Но старость – это Рим, который
Взамен турусов и колёс
Не читки требует с актёра,
А полной гибели всерьёз.
Эти две "наполовину" объясняют и противоречивость романа, и его недостатки, как они виделись большинству его критиков. Не обращая внимания на декларативность стиля, на однообразие языка героев, на несуразицы в датах и в деталях жизни, художник торопится (успеть – был один из главных жизненных принципов Пастернака) высказаться и оправдаться перед читателем за годы "безвременщины", когда в них царил чекистский скальпель. И убедить читателя, что жизнь меньше всего нуждается в искусственном хирургическом вмешательстве, ибо о своём выздоровлении она сама заботится. Таких парадоксов в "Докторе Живаго" полно, "христианство" Пастернака, словно забывает настоящую историю этого вероучения, построенного в Европе, и в России тоже, великой кровью.
Но нет, не забывает. Балладу "Смерть сапёра", написанную в декабре 1943 года, завершают такие программные для Бориса Леонидовича христианские строки:
Жить и сгорать у всех в обычае,
Но жизнь тогда лишь обессмертишь,
Когда ей к свету и величию
Своею жертвой путь прочертишь.
Сам поэт в войнах участия не принимал из-за хромоты, выезжал на фронт лишь один раз в составе писательской бригады, но пишет о сапёре, как о товарище по оружию. А за сказанное Пастернак привык отвечать.

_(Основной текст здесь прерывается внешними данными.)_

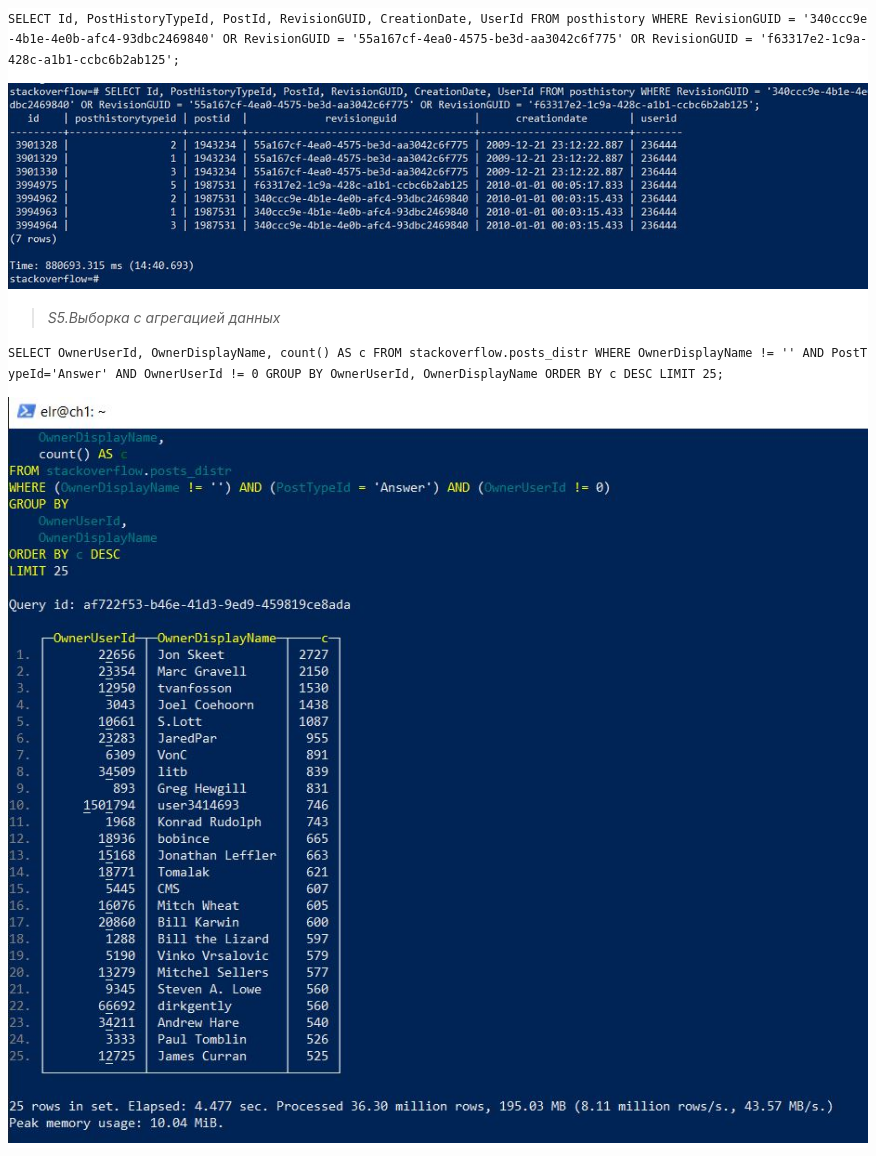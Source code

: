 
```
SELECT Id, PostHistoryTypeId, PostId, RevisionGUID, CreationDate, UserId FROM posthistory WHERE RevisionGUID = '340ccc9e-4b1e-4e0b-afc4-93dbc2469840' OR RevisionGUID = '55a167cf-4ea0-4575-be3d-aa3042c6f775' OR RevisionGUID = 'f63317e2-1c9a-428c-a1b1-ccbc6b2ab125';

```
![P_S4](/images/p_70.JPG)


> _S5.Выборка с агрегацией данных_

```
SELECT OwnerUserId, OwnerDisplayName, count() AS c FROM stackoverflow.posts_distr WHERE OwnerDisplayName != '' AND PostTypeId='Answer' AND OwnerUserId != 0 GROUP BY OwnerUserId, OwnerDisplayName ORDER BY c DESC LIMIT 25;
```
![CH_S5](/images/p_67.JPG)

Его лирика 1941-45 годов мало оценена. Обычно этот период помянут в критике именами Твардовского, Симонова, Гудзенко, другими поэтами, кто провёл войну на фронте. Между тем в годы войны поэтом создан целый ряд лирических шедевров. Кроме упомянутой "Смерти сапёра", это "Преследование", "Ожившая фреска", "Победитель", не говоря уже о "Бобыле" или "Памяти Марины Цветаевой".
Большому художнику всегда недостаточно слов, ему нужны поступки, свои война и мир. Вечными врагами Пастернака были фарисейство, низость, пошлость Он не мог по понятным причинам решиться на крутые оппозиционные шаги в 20-е, 30-е, 40-е годы. Борьба, загнанная внутрь души, пошла на пользу творчеству. Странный парадокс советского времени состоял в том, что суровые ограничения режима необычайно подняли русскую духовность. Чего стоил один поэтический букет: Есенин, Маяковский, Пастернак, Мандельштам, Ахматова, Заболоцкий, Твардовский, не говоря уже о втором эшелоне поэтов, каждый из которых мог бы стать перворазрядным явлением, скажем в Соединённых Штатах Америки. А музыка, кино, балет… Советское время стало культурным апофеозом Русской империи, чего не мог не видеть и не понимать такой зоркий художник, как Борис Пастернак. Он и включил себя в этот апофеоз, никогда, впрочем, не впадая в сервильность, не подменяя службу прислужничеством.